| Exercise instructions |
Copy out each line in the material below that has the word "newline".

| Material provided |
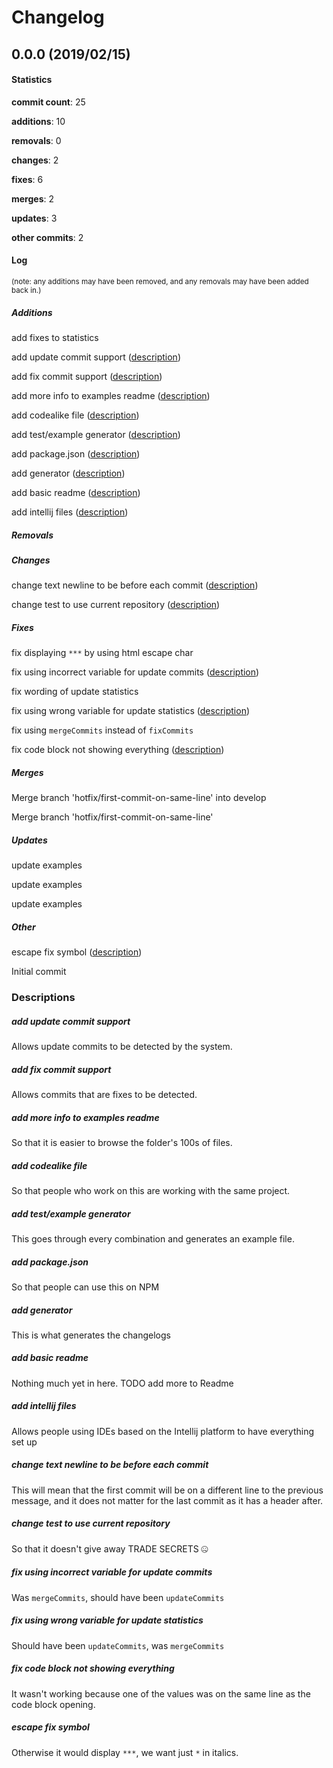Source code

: # Changelog
## 0.0.0 (2019/02/15)
#### Statistics
**commit count**: 25

**additions**: 10

**removals**: 0

**changes**: 2

**fixes**: 6

**merges**: 2

**updates**: 3

**other commits**: 2

#### Log
<small>(note: any additions may have been removed, and any removals may have been added back in.)</small>
##### Additions

 add fixes to statistics

 add update commit support ([description](#add-update-commit-support-30))

 add fix commit support ([description](#add-fix-commit-support-30))

 add more info to examples readme ([description](#add-more-info-to-examples-readme-30))

 add codealike file ([description](#add-codealike-file-30))

 add test/example generator ([description](#add-testexample-generator-30))

 add package.json ([description](#add-packagejson-30))

 add generator ([description](#add-generator-30))

 add basic readme ([description](#add-basic-readme-30))

 add intellij files ([description](#add-intellij-files-30))
##### Removals

##### Changes

 change text newline to be before each commit ([description](#change-text-newline-to-be-before-each-commit-30))

 change test to use current repository ([description](#change-test-to-use-current-repository-30))
##### Fixes

 fix displaying `***` by using html escape char

 fix using incorrect variable for update commits ([description](#fix-using-incorrect-variable-for-update-commits-30))

 fix wording of update statistics

 fix using wrong variable for update statistics ([description](#fix-using-wrong-variable-for-update-statistics-30))

 fix using `mergeCommits` instead of `fixCommits`

 fix code block not showing everything ([description](#fix-code-block-not-showing-everything-30))
##### Merges

 Merge branch 'hotfix/first-commit-on-same-line' into develop

 Merge branch 'hotfix/first-commit-on-same-line'
##### Updates

 update examples

 update examples

 update examples
##### Other

 escape fix symbol ([description](#escape-fix-symbol-30))

 Initial commit
### Descriptions
##### add update commit support
Allows update commits to be detected by the system.
##### add fix commit support
Allows commits that are fixes to be detected.
##### add more info to examples readme
So that it is easier to browse the folder's 100s of files.
##### add codealike file
So that people who work on this are working with the same project.
##### add test/example generator
This goes through every combination and generates an example file.
##### add package.json
So that people can use this on NPM
##### add generator
This is what generates the changelogs
##### add basic readme
Nothing much yet in here. TODO add more to Readme
##### add intellij files
Allows people using IDEs based on the Intellij platform to have everything set up
##### change text newline to be before each commit
This will mean that the first commit will be on a different line to the previous message, and it does not matter for the last commit as it has a header after.
##### change test to use current repository
So that it doesn't give away TRADE SECRETS 🤐
##### fix using incorrect variable for update commits
Was `mergeCommits`, should have been `updateCommits`
##### fix using wrong variable for update statistics
Should have been `updateCommits`, was `mergeCommits`
##### fix code block not showing everything
It wasn't working because one of the values was on the same line as the code block opening.
##### escape fix symbol
Otherwise it would display `***`, we want just `*` in italics.
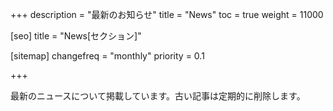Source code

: +++
description = "最新のお知らせ"
title = "News"
toc = true
weight = 11000

[seo]
title = "News[セクション]"

[sitemap]
  changefreq = "monthly"
  priority = 0.1

+++

最新のニュースについて掲載しています。古い記事は定期的に削除します。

| Solution to this problem |
 change text newline to be before each commit ([description](#change-text-newline-to-be-before-each-commit-30))
##### change text newline to be before each commit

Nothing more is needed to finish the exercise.